Jóźwiak quoted Global Alliance for Improved Nutrition Chair Jay Naidoo, who spoke about this year’s ongoing response to the Ebola outbreak in West Africa.

“We have not invested in health systems because we want projects and deliverables,” he said. “We want logframe that measure how many lives have been saved. We’re seeing increased political instability because some wise guys have decided the focus of global health has to be on these logframes.”

The story sparked a response from several Devex readers.

Marcia A Phillips, who’s been working with logframes since 1994 for both funding and implementing agencies, says it’s a “very useful and versatile tool” to plan, monitor and report projects and “keep all stakeholders on the same page.”

Logframe helps “impact-oriented” planning and ignoring it will waste resources, Prabin Barua, a management and development consultant and trainer in Dhaka, Bangladesh.

“They help in thinking through objectives, strategies, activities, budgetary implications and who will do the work and when,” said Anita Anand. “Log frames, like many other development tools, are just that. [W]e shouldn't make too much or too little of them.”

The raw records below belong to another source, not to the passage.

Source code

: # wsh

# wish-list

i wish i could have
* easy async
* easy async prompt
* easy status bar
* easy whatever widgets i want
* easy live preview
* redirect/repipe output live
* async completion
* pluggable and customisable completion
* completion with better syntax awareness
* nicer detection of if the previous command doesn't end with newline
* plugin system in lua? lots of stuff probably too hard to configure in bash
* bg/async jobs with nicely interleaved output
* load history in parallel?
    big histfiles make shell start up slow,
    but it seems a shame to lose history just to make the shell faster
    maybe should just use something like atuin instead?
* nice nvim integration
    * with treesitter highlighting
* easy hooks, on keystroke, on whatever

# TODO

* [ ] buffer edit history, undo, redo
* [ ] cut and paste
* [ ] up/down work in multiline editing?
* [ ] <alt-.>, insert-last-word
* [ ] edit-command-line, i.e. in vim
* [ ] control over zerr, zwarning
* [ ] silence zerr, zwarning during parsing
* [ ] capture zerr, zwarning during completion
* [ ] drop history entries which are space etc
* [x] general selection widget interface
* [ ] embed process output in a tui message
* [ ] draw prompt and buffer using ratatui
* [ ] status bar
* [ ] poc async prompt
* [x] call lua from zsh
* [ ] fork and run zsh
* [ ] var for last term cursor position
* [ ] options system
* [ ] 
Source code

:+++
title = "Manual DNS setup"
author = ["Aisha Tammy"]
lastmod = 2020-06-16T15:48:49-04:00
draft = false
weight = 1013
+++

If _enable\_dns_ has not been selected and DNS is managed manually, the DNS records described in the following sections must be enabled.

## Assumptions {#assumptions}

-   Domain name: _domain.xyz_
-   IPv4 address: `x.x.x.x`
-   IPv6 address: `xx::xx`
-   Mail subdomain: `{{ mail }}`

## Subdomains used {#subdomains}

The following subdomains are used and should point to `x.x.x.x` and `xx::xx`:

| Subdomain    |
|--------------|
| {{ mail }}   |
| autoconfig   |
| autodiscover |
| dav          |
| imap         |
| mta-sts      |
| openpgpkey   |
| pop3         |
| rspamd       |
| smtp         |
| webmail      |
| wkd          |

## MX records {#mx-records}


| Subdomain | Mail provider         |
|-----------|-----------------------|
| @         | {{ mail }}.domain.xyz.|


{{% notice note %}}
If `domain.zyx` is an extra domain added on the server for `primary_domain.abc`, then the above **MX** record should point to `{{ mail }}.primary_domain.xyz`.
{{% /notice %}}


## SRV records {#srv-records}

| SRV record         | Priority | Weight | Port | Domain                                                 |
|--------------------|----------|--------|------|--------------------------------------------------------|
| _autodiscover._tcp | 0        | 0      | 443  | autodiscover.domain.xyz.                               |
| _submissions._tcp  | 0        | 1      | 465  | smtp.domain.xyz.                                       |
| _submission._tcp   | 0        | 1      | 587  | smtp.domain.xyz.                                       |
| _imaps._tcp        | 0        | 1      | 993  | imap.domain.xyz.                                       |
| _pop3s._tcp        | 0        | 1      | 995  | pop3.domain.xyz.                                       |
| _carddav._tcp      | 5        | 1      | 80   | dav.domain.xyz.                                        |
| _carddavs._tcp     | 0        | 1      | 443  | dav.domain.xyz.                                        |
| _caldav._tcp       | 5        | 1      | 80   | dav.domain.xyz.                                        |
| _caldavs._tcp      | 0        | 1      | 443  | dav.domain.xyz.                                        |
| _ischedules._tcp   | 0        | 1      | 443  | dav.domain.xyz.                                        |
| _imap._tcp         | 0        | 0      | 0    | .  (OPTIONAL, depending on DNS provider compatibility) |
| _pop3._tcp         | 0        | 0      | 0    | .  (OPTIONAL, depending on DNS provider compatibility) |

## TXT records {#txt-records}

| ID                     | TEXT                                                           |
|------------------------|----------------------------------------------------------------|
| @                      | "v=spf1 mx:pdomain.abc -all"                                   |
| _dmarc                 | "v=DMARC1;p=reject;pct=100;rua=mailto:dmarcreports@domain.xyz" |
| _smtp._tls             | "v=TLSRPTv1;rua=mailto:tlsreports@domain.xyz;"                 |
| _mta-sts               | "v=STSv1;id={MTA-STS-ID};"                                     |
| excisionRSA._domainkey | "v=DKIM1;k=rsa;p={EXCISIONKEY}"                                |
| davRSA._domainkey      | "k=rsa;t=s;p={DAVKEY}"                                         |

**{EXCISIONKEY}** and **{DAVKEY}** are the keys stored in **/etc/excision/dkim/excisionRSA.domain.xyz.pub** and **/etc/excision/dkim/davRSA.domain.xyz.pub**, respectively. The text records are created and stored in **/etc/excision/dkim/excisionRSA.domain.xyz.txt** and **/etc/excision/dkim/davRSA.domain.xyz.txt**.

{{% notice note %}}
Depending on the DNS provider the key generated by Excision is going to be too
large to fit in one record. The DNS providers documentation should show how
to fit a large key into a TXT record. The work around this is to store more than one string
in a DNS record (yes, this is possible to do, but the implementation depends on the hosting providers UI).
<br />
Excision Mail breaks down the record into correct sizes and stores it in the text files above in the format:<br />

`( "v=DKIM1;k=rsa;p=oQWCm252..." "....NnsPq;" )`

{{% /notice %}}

Other readers shared that sentiment.

“It is only a tool that encapsulates causal relationships and interrelationships of inputs/process/outputs/outcomes and should not be solely relied on as an instrument to influence the success of any program or project,” said Connie Hina, an expert in project evaluation. “This must be supported with corresponding work and financial plans, appropriate monitoring tools, which need to be reviewed regularly to reflect any variations or changes in the internal and external environmental factors in the process of program implementation.”

Logframes need to be well-designed if a project is to succeed, though — and that may not be easy.

“I have been a user of this tool and it took me years to master on how to use this tool properly and so far the success rate of the project where I used logframe is more than 98 [percent],” Hina said..

Logframes are useful but only if it’s updated to reflect evolving conditions throughout the lifecycle of a project, a reader called Lili Hidalgo suggested.

“Once approved for funding and implementation however, its utility is undermined where particular users regard the logframe as cast in stone on top of an imprimatur. Considering project activities operate in active and dynamic environments, the project logframe is supposed to be updated – based on monitoring activities that inform on unanticipated negative effects/risks/ threats/ effects of implementation requiring timely/efficient/effective /appropriate/mitigating interventions & measures vis-à-vis the approved project plan,” she said. “In general, project logframes and their monitoring activities hardly reflect these maturation effects on the approved project plan and inevitably at the end of the day, projects are regarded not to have attained their purposes or goals at all.”

What do you think about logframe? Let us know by leaving a comment below.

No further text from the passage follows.